Había disfrutado tanto el tiempo con mi viejita, por una vez paré el reloj y los miré a todos desde la ventana, eran tantos que yo pasaba desapercibido en las hostiles calles.
Se acercaba peligrosamente la una de la tarde del 19 de septiembre, esa hora marcaría mi vida para siempre. La abuela me sonrió – Nada pasará hijo –
Empecé a sentirme nervioso, muy nervioso, cada segundo era como un alfiler que se me clavaba en la piel y la abuela secó con ternura el sudor de mi frente, se sentó en una silla que daba a la ventana y allí se quedó – Esta vez no utilizaré el ascensor –
– ¿Cómo? – pregunté alterado
De repente un relámpago tocó la tierra, era como un rayo luminoso en el cielo y empezó a temblar con violencia; era un brusco movimiento que jamás había sentido, he de confesar que me estaba asustando, pero disimulé para que mi abuela no se alterara, aunque por extraño que fuera ella estaba muy tranquila.

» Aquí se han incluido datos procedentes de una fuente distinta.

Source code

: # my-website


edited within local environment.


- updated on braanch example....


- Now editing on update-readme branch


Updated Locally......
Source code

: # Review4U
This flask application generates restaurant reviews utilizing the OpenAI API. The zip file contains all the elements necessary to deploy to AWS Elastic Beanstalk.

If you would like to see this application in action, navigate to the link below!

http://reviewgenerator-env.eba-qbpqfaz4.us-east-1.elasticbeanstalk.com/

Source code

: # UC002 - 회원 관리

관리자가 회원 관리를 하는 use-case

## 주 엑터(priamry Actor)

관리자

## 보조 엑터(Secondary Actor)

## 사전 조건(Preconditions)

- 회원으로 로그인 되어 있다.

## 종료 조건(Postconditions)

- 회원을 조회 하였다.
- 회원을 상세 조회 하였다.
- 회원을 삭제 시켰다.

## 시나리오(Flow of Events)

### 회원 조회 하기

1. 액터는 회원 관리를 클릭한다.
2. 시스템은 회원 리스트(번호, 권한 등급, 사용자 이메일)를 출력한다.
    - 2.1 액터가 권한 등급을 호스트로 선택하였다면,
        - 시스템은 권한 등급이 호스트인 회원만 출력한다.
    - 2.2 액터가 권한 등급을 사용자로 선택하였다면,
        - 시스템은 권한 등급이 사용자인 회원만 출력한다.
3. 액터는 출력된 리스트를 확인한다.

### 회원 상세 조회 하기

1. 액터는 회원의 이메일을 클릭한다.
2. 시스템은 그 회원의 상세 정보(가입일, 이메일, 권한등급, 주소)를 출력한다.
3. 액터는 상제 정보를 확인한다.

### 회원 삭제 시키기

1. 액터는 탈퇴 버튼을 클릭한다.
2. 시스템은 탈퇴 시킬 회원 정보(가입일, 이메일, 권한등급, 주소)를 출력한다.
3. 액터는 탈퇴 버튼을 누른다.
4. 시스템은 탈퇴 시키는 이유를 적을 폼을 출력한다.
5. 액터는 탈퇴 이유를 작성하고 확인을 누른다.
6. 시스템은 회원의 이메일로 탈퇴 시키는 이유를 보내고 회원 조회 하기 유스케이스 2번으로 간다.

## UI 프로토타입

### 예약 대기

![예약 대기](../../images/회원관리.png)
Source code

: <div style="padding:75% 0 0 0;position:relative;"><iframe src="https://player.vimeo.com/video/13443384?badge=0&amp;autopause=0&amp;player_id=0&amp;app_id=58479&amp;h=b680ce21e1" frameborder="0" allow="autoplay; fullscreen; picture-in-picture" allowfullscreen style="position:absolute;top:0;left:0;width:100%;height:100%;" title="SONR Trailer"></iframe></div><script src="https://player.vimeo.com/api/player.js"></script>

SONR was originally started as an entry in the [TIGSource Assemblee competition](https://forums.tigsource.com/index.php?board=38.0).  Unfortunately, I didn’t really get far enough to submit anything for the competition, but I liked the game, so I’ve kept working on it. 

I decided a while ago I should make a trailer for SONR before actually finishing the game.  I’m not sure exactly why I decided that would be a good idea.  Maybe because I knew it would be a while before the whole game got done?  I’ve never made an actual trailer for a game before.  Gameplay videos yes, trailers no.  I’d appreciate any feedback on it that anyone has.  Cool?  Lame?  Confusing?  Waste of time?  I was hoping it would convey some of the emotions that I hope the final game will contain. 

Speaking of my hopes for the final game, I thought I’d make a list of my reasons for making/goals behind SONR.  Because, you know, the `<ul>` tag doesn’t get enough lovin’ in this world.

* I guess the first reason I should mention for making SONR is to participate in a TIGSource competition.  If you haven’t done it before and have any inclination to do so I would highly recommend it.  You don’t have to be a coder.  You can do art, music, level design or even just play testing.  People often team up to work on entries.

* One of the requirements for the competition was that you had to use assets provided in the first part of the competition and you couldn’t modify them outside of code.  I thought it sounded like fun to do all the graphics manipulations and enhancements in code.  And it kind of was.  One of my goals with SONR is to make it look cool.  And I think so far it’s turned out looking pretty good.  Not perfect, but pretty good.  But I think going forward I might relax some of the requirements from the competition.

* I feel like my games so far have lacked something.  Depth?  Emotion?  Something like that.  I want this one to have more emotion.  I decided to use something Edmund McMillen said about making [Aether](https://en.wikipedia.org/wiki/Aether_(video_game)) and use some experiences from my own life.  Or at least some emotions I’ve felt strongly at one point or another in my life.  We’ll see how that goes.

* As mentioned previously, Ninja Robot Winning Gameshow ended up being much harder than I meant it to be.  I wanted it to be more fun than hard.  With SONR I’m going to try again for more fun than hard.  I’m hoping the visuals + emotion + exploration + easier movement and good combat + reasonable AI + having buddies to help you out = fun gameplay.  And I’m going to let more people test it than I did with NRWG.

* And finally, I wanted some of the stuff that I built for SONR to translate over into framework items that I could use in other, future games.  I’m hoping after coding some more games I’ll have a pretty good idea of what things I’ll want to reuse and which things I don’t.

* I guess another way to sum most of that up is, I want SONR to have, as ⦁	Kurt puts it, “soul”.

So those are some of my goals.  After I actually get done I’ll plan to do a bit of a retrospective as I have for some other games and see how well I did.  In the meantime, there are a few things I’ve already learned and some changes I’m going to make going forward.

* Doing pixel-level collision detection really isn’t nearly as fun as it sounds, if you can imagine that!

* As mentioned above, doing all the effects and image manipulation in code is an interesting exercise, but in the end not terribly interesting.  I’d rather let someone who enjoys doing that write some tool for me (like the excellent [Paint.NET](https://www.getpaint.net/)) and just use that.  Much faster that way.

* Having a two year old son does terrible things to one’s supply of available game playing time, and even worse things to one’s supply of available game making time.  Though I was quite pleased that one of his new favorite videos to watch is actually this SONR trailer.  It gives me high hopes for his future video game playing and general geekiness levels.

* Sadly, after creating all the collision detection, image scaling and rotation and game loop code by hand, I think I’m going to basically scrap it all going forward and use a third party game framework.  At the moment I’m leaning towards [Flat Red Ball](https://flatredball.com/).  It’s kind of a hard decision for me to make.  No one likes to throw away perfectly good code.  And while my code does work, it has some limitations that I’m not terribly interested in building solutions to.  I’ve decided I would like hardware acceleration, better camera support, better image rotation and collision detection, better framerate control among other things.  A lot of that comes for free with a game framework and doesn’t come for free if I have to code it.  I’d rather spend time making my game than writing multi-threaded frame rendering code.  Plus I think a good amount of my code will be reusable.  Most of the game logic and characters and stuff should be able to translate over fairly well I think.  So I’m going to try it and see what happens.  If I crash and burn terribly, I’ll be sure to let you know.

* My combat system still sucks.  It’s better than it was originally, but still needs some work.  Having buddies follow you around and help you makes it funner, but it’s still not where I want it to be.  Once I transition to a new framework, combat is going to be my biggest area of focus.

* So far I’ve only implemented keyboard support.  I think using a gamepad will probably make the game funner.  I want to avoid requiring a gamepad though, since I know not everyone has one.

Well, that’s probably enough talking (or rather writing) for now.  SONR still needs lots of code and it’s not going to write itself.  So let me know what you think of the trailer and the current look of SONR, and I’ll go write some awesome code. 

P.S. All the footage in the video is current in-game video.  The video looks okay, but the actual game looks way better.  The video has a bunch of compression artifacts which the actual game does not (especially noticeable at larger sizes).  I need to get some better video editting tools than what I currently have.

El movimiento empeoraba, se escuchaban gritos y cristales caer, en ese momento supe la gravedad del problema, era un sismo de grandes proporciones; y de repente tocaron la puerta con golpeteos, era la vecina que con desespero gritaba – ¡Ayúdenme a sacar a mi hija de su habitación! ¡Auxilio! Se los suplico –
Se ahogó en lágrimas y mi abuela dijo – Ve, y ayuda a esa mujer –
Yo no entendía nada hasta que vi como un edificio se desplomaba frente a nosotros, mientas nuestras ventanas se rompían y entraba el polvo grueso a la casa.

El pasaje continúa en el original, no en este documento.